Covid19 response fund Supporting Indigenous & campesino communities, Honduras & Guatemala

Since March 15, 2020, Rights Action has sent close to $30,000 (ranging from $200 to $2000 grants) to community groups, mainly in Honduras and Guatemala, that are responding to Covid19, a pandemic that is worsening the “normal” pandemics of exploitation-poverty and discrimination, land dispossession, human rights violations and repression.


While Covid19 affects people from ‘all walks of life’, it is harming and killing (directly and indirectly) more people who live in “normal” conditions of exploitation and poverty, discrimination and abandonment, violence and repression.

We are NOT “all in this together”
We should NOT work to “get back to normal”

Rights Action is concerned by the now-even-more precarious living conditions of the majority of people in Honduras and Guatemala whose military-backed governments are fully supported by the U.S. and Canadian governments, the World Bank, Inter-American Development Bank and IMF, and by global companies and investors operating mines and hydro-electric dams, producing ‘for-export’ coffee, sugarcane, African palm, bananas and pineapples, and operating garment ‘sweatshop’ factories and tourism businesses.


These regimes do little to support their majority populations in “normal” times, let alone when further devastated by Covid19.


Community partner groups


Mayan Q’eqchi’ communities (El Estor, eastern Guatemala) harmed by mining (Skye Resources/ Hudbay Minerals/ Solway Investment Group)

  • La Union community: $2,850

  • Gremial union fisherpeople & campesinos: $900

  • Political prisoner: $380

  • Families/ communities of 13 plaintiffs in landmark Hudbay Minerals lawsuits: $4,690

Family and community gardening, El Estor, Guatemala

Family and community gardening, El Estor, Guatemala

Mayan Achi communities, Rabinal, central Guatemala, devastated by U.S.-backed genocides and World Bank/IDB’s brutal Chixoy dam

  • Rio Negro community: $1,300

  • Pacux refugee community: $3,960

Preparing basic food packages, Rabinal, Guatemala

Preparing basic food packages, Rabinal, Guatemala

Xinka and campesino communities, south-central Guatemala, resisting mining harms (Tahoe Resources/ Pan American Silver)

  • CODIDENA: $1,500

  • Xinka Parliament: $1,360

Community food kitchen, Guatemala City: $400
 
Garifuna communities, north shore of Honduras, harmed by global tourism and African palm industries

  • OFRANEH: $5,900

Community education, Garifuna communities, Honduras

Community education, Garifuna communities, Honduras

Lenca descendant communities, western Honduras, & members of Berta Caceres’ family, resisting dam harms

  • CIPPH: $1,300

  • Berta Caceres’ family: $500

Campesino communities, western Honduras, resisting mining (Aura Minerals) harms

  • Azacualpa Environmental committee: $1,050

Campesino communities, central Honduras, suffering on-going health harms linked to Goldcorp’s mine

  • Community defender: $500

Kukama women’s federation, Iquitos, Peru: $500
Jocoaitique historical memory committee, Morazan, El Salvador: $450
 
Community groups use funds to

  • Educate about Covid19 prevention, as government and media information sources are of little use for impoverished and particularly indigenous majorities.

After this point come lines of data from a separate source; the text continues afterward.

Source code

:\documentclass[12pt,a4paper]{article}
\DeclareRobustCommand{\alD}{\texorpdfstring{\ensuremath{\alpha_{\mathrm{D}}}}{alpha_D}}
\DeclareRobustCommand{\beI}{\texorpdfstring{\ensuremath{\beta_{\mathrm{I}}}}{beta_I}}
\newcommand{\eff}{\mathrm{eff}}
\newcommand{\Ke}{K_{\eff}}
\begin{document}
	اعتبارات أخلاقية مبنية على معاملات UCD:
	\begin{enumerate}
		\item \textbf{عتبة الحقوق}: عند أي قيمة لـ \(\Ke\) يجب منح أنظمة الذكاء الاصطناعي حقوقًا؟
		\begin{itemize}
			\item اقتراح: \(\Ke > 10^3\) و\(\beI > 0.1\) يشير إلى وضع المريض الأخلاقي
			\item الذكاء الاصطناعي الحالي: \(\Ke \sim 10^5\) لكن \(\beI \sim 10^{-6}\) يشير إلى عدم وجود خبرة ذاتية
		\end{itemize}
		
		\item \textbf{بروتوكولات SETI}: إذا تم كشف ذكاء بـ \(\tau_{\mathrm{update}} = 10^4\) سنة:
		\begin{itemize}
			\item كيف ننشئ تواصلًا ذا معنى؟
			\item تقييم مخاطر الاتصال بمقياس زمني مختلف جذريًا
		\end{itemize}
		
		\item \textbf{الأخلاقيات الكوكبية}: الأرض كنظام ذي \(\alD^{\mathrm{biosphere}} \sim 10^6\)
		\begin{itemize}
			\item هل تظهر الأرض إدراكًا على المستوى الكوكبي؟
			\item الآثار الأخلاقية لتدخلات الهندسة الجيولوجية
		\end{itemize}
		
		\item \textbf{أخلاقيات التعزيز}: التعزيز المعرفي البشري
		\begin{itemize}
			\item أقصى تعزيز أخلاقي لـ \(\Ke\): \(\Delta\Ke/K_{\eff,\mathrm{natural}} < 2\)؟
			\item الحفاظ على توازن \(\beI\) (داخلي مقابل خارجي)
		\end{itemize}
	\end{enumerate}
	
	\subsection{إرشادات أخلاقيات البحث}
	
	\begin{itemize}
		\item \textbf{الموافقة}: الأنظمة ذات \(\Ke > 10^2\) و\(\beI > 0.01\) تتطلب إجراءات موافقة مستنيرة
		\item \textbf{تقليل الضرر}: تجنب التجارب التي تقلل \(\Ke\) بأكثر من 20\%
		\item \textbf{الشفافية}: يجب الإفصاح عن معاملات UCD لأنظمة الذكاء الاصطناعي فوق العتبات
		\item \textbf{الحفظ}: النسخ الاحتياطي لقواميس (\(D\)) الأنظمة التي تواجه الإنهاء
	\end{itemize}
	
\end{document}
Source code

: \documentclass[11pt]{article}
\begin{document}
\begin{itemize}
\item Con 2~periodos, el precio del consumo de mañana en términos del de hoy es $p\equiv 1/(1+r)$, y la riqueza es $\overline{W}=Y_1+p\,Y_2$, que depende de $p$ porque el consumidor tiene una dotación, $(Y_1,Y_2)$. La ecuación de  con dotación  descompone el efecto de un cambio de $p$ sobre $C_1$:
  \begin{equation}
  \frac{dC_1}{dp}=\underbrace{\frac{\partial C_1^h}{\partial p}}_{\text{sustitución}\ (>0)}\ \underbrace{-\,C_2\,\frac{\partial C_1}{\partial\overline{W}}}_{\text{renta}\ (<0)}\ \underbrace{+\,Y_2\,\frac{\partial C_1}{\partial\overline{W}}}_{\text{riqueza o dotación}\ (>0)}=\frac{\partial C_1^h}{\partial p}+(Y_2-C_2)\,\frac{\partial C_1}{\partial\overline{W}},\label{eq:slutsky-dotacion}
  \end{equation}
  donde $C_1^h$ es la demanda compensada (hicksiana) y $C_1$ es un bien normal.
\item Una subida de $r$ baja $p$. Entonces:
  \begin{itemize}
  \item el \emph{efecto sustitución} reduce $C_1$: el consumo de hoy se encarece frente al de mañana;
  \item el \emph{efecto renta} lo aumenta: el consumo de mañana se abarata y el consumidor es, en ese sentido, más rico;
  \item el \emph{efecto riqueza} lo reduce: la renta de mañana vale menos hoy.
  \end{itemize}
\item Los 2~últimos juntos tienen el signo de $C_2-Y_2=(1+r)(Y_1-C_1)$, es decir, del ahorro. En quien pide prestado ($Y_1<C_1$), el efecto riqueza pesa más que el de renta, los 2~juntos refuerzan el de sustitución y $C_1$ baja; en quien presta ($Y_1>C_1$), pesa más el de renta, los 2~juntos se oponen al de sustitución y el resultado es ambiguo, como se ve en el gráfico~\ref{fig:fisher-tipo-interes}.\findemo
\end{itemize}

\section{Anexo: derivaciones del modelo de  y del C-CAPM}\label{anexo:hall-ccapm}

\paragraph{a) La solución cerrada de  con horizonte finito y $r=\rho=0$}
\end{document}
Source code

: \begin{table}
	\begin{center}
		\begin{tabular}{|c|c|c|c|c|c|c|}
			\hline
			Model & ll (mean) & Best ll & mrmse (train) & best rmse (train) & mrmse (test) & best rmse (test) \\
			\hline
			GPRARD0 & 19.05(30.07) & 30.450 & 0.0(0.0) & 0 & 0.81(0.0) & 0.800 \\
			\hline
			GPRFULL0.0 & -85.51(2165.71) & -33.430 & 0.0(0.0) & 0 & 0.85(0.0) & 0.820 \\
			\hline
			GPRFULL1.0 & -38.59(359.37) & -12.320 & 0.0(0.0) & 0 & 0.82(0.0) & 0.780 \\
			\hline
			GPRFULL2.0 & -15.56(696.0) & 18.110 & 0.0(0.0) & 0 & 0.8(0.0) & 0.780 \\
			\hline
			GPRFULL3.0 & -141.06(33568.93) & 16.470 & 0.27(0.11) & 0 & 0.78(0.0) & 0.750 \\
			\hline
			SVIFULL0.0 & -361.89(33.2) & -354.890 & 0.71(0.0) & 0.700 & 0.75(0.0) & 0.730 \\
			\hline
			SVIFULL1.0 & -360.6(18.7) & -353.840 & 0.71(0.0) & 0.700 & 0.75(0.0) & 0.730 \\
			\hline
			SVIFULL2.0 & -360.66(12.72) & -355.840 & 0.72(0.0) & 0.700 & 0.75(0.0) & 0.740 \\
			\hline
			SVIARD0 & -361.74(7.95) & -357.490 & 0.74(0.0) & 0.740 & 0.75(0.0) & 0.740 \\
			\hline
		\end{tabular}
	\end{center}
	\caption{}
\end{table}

  • Educate about community monitoring, limiting the coming and going of people.

  • Carry out home visits, monitoring community members’ health.

  • Establish community locations to isolate and support community members suspected of contracting Covid19.

  • Buy personal protection equipment for community members leading Covid19 prevention work.

  • Buy basic foods for most needy community members.

  • Buy/ secure access to potable water (boiled if necessary) and soap.

  • Educate about strengthening immune systems through use of herbal teas and consumption of locally produced foods.

  • Prepare and plant family and community gardens, any and everywhere.

Funds are needed to continue with these activities, prioritizing

  • Buying basic foods for most needy members,

  • Buy/ secure access to potable water and soap,

  • Preparing and plant family and community gardens, any and everywhere,

  • And – courageously – continuing with community defense struggles, as the Guatemalan and Honduras regimes are permitting (as “essential industries”) or turning a blind eye to the illegal operations of large-scale economic interests, including mining, dams, tourism infra-structure building and ‘for-export’ production.


The best solution to Covid19, as with so many injustices, violence and inequalities plaguing the lives of so many humans, is people, communities and governments working together and collaborating to create societies and a global community based on mutual well-being and fundamental equality inside and between nations.
 
This is always the case.
 
This is what Rights Action, and our partner groups in Guatemala and Honduras, have long been working for.